Work required ::
Nothing outside the stretch is wanted. Repeat exactly the lines of the listing below from the one that contains "(http://cloud.kaust.edu.sa/#) | 109.23" through the one that contains "WatDiv-1B | [Download]", both ends included.

The data ::

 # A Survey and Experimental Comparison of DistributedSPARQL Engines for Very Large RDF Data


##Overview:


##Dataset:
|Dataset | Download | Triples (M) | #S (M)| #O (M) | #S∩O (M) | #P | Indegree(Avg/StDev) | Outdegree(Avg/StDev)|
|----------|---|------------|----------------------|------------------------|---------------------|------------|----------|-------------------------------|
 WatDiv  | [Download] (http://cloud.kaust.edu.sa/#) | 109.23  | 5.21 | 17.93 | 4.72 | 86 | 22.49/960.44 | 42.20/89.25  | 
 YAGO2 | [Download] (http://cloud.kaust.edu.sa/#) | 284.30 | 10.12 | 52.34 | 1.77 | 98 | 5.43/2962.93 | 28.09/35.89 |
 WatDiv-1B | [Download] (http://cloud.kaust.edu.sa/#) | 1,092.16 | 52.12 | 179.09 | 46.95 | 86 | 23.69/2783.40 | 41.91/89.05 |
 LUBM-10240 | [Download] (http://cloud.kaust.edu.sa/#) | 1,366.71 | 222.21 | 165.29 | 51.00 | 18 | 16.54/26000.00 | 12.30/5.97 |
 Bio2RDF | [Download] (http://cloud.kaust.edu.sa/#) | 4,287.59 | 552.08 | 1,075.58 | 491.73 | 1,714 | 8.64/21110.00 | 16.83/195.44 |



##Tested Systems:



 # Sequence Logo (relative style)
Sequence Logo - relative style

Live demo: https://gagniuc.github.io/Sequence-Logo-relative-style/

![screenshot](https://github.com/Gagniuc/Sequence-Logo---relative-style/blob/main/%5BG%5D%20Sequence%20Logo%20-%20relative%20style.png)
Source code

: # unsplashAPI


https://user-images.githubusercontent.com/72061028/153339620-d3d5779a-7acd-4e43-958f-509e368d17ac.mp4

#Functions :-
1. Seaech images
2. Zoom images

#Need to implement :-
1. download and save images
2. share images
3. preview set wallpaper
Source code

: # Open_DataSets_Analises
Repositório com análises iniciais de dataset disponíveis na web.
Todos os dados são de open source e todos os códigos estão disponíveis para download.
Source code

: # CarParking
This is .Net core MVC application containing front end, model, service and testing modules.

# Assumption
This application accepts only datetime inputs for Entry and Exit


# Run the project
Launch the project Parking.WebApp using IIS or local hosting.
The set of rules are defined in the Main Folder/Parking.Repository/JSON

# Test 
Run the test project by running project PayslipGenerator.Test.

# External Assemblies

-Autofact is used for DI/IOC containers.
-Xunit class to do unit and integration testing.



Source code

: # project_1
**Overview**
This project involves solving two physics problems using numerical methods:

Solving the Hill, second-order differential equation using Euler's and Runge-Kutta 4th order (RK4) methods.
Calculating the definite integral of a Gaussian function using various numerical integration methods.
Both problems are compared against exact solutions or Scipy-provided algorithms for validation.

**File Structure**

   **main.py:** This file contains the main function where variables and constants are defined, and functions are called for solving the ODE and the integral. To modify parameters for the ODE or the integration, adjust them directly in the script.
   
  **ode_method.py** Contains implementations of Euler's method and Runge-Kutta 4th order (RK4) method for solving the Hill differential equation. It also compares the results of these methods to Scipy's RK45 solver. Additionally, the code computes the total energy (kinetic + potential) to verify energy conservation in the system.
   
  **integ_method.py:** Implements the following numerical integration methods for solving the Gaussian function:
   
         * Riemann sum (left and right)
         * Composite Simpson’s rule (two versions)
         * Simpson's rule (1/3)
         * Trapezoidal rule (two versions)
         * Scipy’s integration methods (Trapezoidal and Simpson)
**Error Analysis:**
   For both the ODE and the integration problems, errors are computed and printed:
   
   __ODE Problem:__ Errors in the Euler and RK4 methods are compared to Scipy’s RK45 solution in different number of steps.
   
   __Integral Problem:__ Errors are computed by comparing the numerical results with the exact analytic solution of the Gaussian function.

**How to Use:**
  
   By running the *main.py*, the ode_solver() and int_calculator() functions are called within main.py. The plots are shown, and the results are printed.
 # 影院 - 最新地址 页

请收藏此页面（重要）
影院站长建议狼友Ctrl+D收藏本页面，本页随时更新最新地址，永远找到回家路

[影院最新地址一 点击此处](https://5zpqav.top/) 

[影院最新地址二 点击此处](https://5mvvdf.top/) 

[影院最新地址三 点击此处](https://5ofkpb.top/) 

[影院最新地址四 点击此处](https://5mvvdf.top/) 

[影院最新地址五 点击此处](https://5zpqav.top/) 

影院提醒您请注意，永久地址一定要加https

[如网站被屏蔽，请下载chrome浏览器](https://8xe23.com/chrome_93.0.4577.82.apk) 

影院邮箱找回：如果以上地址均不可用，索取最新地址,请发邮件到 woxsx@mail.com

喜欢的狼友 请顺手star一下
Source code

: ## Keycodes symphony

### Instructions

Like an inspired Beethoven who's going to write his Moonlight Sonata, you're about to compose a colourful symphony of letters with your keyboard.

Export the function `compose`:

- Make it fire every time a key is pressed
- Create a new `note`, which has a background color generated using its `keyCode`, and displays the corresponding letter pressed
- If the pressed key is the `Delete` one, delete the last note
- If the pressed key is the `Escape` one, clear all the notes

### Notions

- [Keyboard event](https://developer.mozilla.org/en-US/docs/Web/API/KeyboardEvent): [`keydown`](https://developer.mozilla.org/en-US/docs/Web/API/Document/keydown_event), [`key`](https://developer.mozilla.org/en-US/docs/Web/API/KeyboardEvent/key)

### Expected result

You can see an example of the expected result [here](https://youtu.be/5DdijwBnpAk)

Solution ::
 WatDiv  | [Download] (http://cloud.kaust.edu.sa/#) | 109.23  | 5.21 | 17.93 | 4.72 | 86 | 22.49/960.44 | 42.20/89.25  | 
 YAGO2 | [Download] (http://cloud.kaust.edu.sa/#) | 284.30 | 10.12 | 52.34 | 1.77 | 98 | 5.43/2962.93 | 28.09/35.89 |
 WatDiv-1B | [Download] (http://cloud.kaust.edu.sa/#) | 1,092.16 | 52.12 | 179.09 | 46.95 | 86 | 23.69/2783.40 | 41.91/89.05 |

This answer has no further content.